The Jungle

by Upton Sinclair
Reviewed date: 2007 Jan 21
Rating: 3
342 pages
cover art

Upton Sinclair's 1906 novel The Jungle sparked an investigation into the American meat-packing industry that resulted in sweeping new inspection legislation. It is a book of historical importance. But it took me only two chapters to discover that it isn't about meatpacking: it's about socialism.

The Jungle tells the story of Jurgis Rudkus, a poor Lithuanian immigrant who arrives in Chicago with his family, where they are cheated, abused, and taken advantage of in every way possible. Jurgis finds work at stockyards, where safety is non-existent, the bosses drive the men to the brink of death and throw them out on the street when they've been used up. Jurgis's family must all work to keep from starving or freezing to death, but one by one they all succumb to the ravages of unrestrained capitalism.
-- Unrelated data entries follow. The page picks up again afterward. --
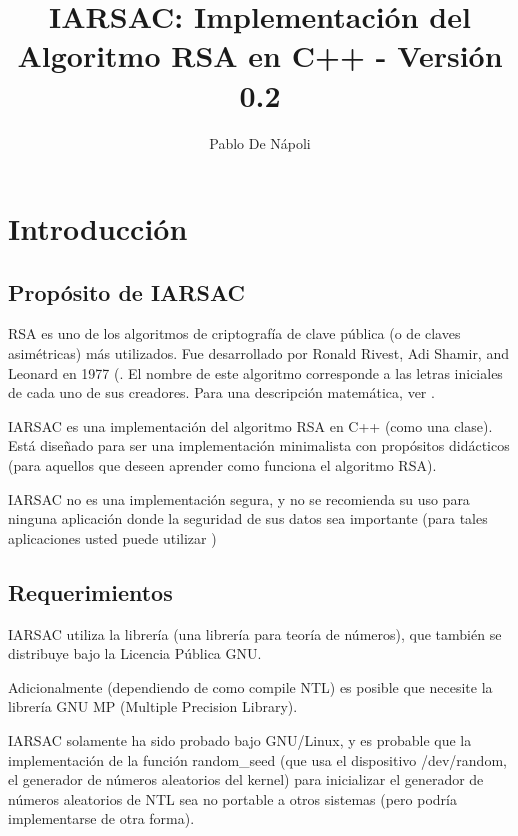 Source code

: \documentclass[spanish]{article}
\begin{document}
\title{IARSAC: Implementación del Algoritmo RSA en C++ - Versión 0.2}


\author{Pablo De Nápoli}

\maketitle

\section{Introducción}

\subsection*{Propósito de IARSAC}

RSA es uno de los algoritmos de criptografía de clave pública (o de
claves asimétricas) más utilizados. Fue desarrollado por Ronald Rivest,
Adi Shamir, and Leonard en 1977 (\cite{Rsa78}. El nombre de este
algoritmo corresponde a las letras iniciales de cada uno de sus 
creadores. Para una descripción matemática, ver \cite{K}.

IARSAC es una implementación del algoritmo RSA en C++ (como una clase).
Está diseñado para ser una implementación minimalista con propósitos
didácticos (para aquellos que deseen aprender como funciona el algoritmo
RSA).

IARSAC no es una implementación segura, y no se recomienda su uso
para ninguna aplicación donde la seguridad de sus datos sea importante
(para tales aplicaciones usted puede utilizar 
)

\subsection*{Requerimientos}

IARSAC utiliza la librería  
(una librería para teoría de números), que también se distribuye bajo 
la Licencia Pública GNU.

Adicionalmente (dependiendo de como compile NTL) es posible que necesite
la librería GNU MP (Multiple Precision Library).

IARSAC solamente ha sido probado bajo GNU/Linux, y es probable que la 
implementación de la función random\_seed (que usa el dispositivo /dev/random, 
el generador de números aleatorios del kernel) para inicializar 
el generador de números aleatorios de NTL sea no portable a otros
sistemas (pero podría implementarse de otra forma).
\end{document}
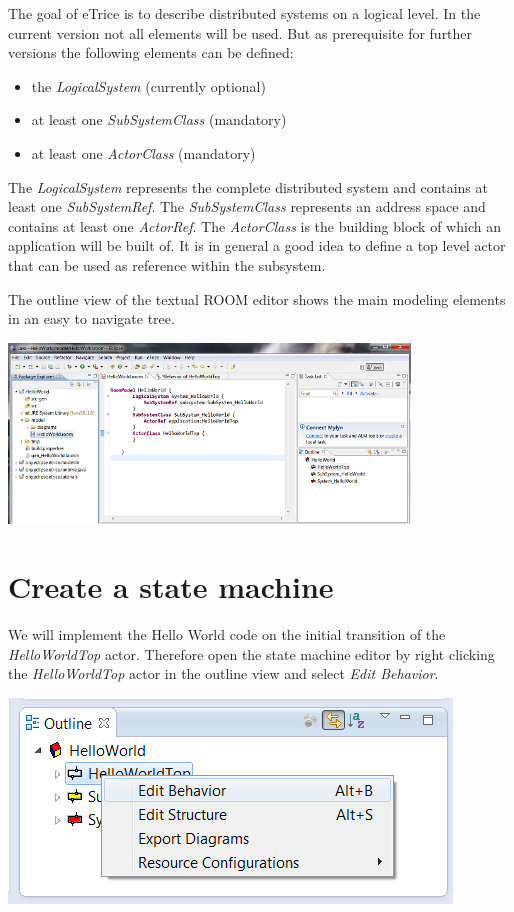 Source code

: The goal of eTrice is to describe distributed systems on a logical level. In the current version not all elements will be used. But as prerequisite for further versions the following elements can be defined:
\begin{itemize}
\item the \textit{LogicalSystem} (currently optional)
\item at least one \textit{SubSystemClass} (mandatory)
\item at least one \textit{ActorClass} (mandatory)
\end{itemize}

The \textit{LogicalSystem} represents the complete distributed system and contains at least one \textit{SubSystemRef}. The \textit{SubSystemClass} represents an address space and contains at least one \textit{ActorRef}. The \textit{ActorClass} is the building block of which an application will be built of. It is in general a good idea to define a top level actor that can be used as reference within the subsystem.

The outline view of the textual ROOM editor shows the main modeling elements in an easy to navigate tree.

\includegraphics[width=0.8\textwidth]{images/015-HelloWorld02.png}


\section{Create a state machine}

We will implement the Hello World code on the initial transition of the \textit{HelloWorldTop} actor. Therefore open the state machine editor by right clicking the \textit{HelloWorldTop} actor in the outline view and select \textit{Edit Behavior}.

\includegraphics{images/015-HelloWorld03.png}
It is the accounts of the stockyards that caught America's attention, but that is merely a minor point in Sinclair's larger message: capitalism enslaves mankind. Jurgis works stints in the steel industry, at an assembly-line in a manufacturing plant, and as a hobo in the country. There is no way out of his abject poverty and extreme suffering.

Then one day Jurgis discovers socialism. It is a religious experience for him. He talks to the socialists and learns how and why capitalism is evil. Then he gets a cushy job at a hotel run by a socialist. His life becomes one of ease. This is utterly unbelievable, but forgivable because Sinclair intends this to be a glimpse of what a country run on Socialism would have to offer. Just as the depths of Jurgis's suffering before is exaggerated in order for Sinclair to show us all aspects of capitalism's failing, so his good fortune now allows Sinclair to expound at length on the benefits of socialism.

And expound he does. For fifty pages. Socialism is the cure for all society's ills, apparently. No thought is given to how socialism will root out corruption; the capitalist culture of Chicago is thoroughly corrupt, and human nature is not easily changed, but Sinclair offers no solution to the problem of human sin.

Sinclair does take pains to say that not all socialists agree on everything. Some expect socialism to eliminate all religion. Others view it as the natural consequence of following Christ's teachings. But all socialists apparently agree that the current religious institutions are wholly corrupt.

It is difficult for me to judge The Jungle without also judging its message--which I find abhorrent. Perhaps history agrees with me. America has stamped out the kind of poverty and suffering recounted in The Jungle, without resorting to socialism. It was eliminated by 1) workplace safety regulations, 2) consumer products liability, and 3) Social Security.

The Jungle rates a strong three out of five.

There was no place in it where a man counted for anything against a dollar.
[Consider] one single item, the washing of dishes. Surely it is moderate to say that the dishwashing for a family of five takes half an hour a day; with ten hours as a day's work, it takes, therefore, half a million able-bodied persons--mostly women to do the dishwashing of the country. And note that this is most filthy and deadening and brutalizing work; that it is a cause of anemia, nervousness, ugliness, and ill-temper; of prostitution, suicide, and insanity; of drunken husbands and degenerate children--for all of which things the community has naturally to pay. And now consider that in each of my little free communities there would be a machine which would wash and dry the dishes, and do it, not merely to the eye and the touch, but scientifically--sterilizing them--and do it at a saving of all the drudgery and nine-tenths of the time!